(WORK ORDER) In the entries below, how many lines hold the string "CopyBytes"? Give only the number.

Source texts of formatted documents:

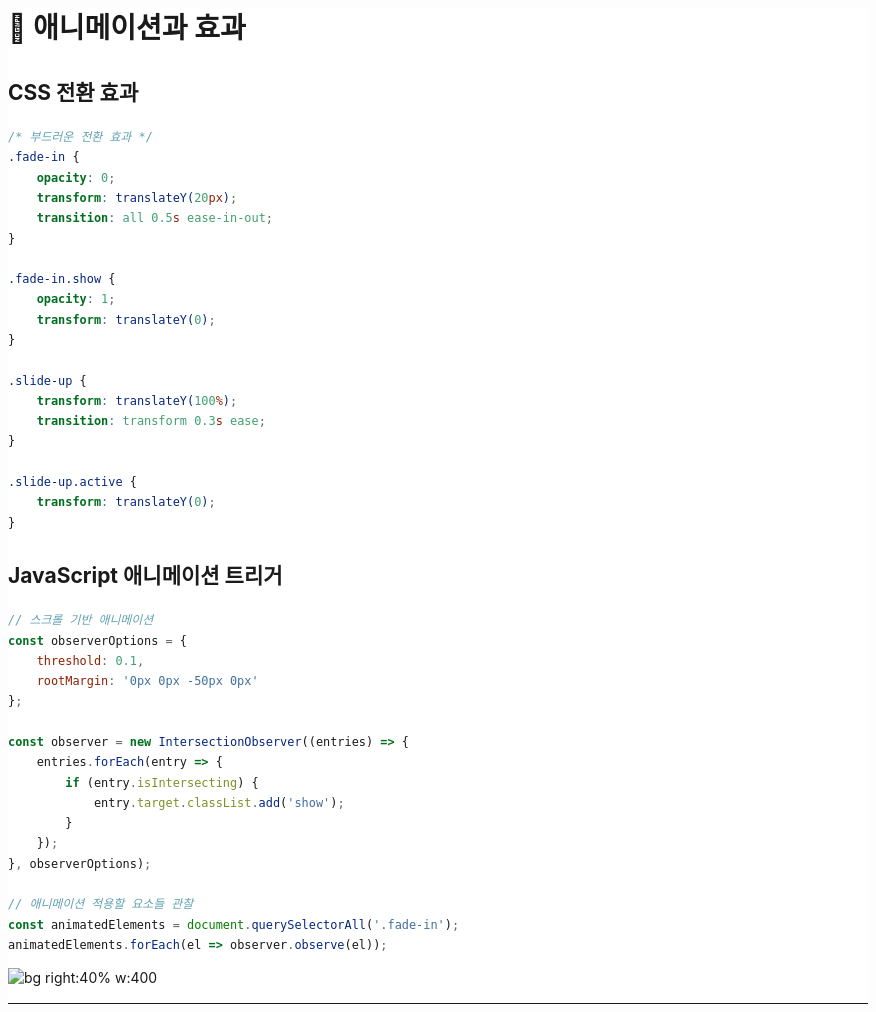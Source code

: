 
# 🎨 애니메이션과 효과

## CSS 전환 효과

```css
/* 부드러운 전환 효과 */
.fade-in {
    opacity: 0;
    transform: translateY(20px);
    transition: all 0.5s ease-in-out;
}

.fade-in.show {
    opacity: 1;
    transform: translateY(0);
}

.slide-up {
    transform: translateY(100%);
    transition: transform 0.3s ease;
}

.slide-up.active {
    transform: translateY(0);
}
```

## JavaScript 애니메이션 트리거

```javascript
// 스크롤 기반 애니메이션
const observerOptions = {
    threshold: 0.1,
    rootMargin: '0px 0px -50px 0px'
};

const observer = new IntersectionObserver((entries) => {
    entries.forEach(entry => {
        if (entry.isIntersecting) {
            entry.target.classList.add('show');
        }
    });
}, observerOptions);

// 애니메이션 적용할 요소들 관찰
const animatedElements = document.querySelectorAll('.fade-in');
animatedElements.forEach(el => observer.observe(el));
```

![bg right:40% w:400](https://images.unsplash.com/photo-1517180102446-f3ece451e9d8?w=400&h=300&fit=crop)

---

---

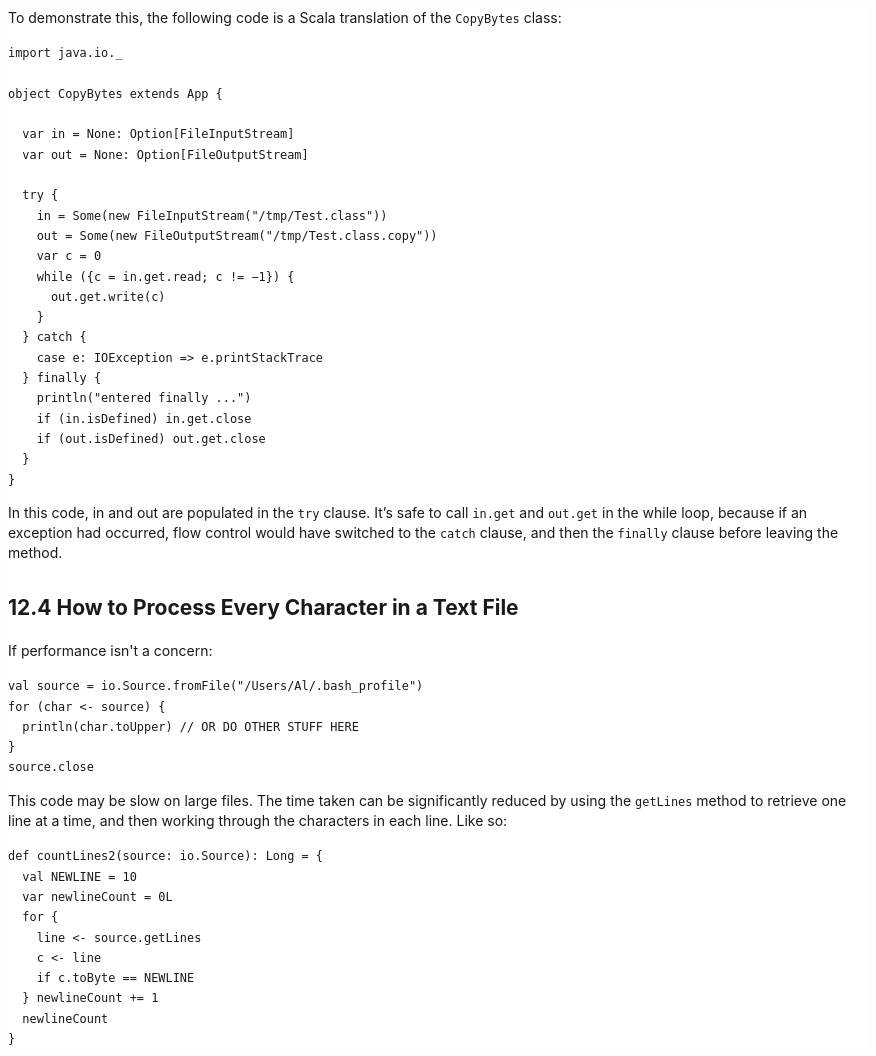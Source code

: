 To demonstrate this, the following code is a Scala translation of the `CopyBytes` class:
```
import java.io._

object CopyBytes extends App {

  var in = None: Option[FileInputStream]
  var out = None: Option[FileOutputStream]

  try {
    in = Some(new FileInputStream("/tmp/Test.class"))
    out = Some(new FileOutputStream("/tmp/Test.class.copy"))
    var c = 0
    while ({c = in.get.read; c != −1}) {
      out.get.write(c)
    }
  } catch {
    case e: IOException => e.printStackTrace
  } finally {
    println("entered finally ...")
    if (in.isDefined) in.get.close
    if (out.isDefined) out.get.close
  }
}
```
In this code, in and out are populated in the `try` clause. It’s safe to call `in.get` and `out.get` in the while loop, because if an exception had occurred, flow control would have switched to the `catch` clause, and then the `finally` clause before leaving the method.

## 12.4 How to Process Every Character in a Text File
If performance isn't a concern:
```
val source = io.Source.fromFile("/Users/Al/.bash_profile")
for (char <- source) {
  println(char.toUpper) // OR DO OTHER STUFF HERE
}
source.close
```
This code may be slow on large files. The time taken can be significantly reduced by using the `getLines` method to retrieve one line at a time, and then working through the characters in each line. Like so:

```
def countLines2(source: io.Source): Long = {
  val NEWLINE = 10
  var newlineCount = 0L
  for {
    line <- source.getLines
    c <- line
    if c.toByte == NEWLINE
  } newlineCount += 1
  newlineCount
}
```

(PROBLEM SOLUTION) 2